Contrariwise, Pearl’s recent work has not yet received a detailed treatment by philosophers. It’s quite rare that applied work in science directly touches a concept as philosophically fundamental as causation. While philosophical deliberations about counterfactual causation have directly shaped the thinking around causal methods, the implications of Pearl’s work could flow easily in the other direction. Structured causal models could provide a practical formulation of causation that can be applied across multiple domains without the need for an ideal formulation of causation. Instead, we can see how far we can go with a common-sensical view of causation grounded in counterfactuals. Pearl’s structural counterfactuals can become primary models to study possible worlds and other flavors of causation based on counterfactual dependence. Causal diagrams such as the one involving the firing squad above work naturally with counterfactuals so they could be used to study problems in counterfactual dependence with greater ease and clarity. It might be interesting to see how much of an impediment limits like overdetermination and preemption really are to the practical applications of causation. Finally, if one day the Causal Revolution indeed leads to thinking machines, we could have a normative model of causation against which we can evaluate our own human treatment of causation.
David Hume’s empiricist tradition scrutinized basic concepts such as causation, perception and religious belief and helped lead science down a path shorn of orthodoxy and blind convention.

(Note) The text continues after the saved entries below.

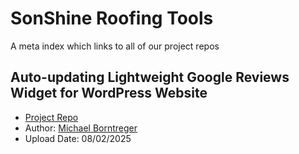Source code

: # SonShine Roofing Tools
A meta index which links to all of our project repos

## Auto-updating Lightweight Google Reviews Widget for WordPress Website
- [Project Repo](https://github.com/mjborntreger/sonshine-google-reviews-shortcode)
- Author: [Michael Borntreger](https://github.com/mjborntreger)
- Upload Date: 08/02/2025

However, in his book, Pearl shows us that aspects of empiricism have also led to a kind of orthodoxy as a staunch ambivalence towards causation potentially prevents progress across multiple disciplines. With science unshackled from these restraints, we might be on the brink of significant insights with implications for our everyday lives. Most excitingly, as we climb the Ladder of Causation, the break from orthodoxy might lead to long-awaited advances in artificial general intelligence. Taken together, all of this makes Pearl’s book essential reading for anyone interested in the future of scientific practice.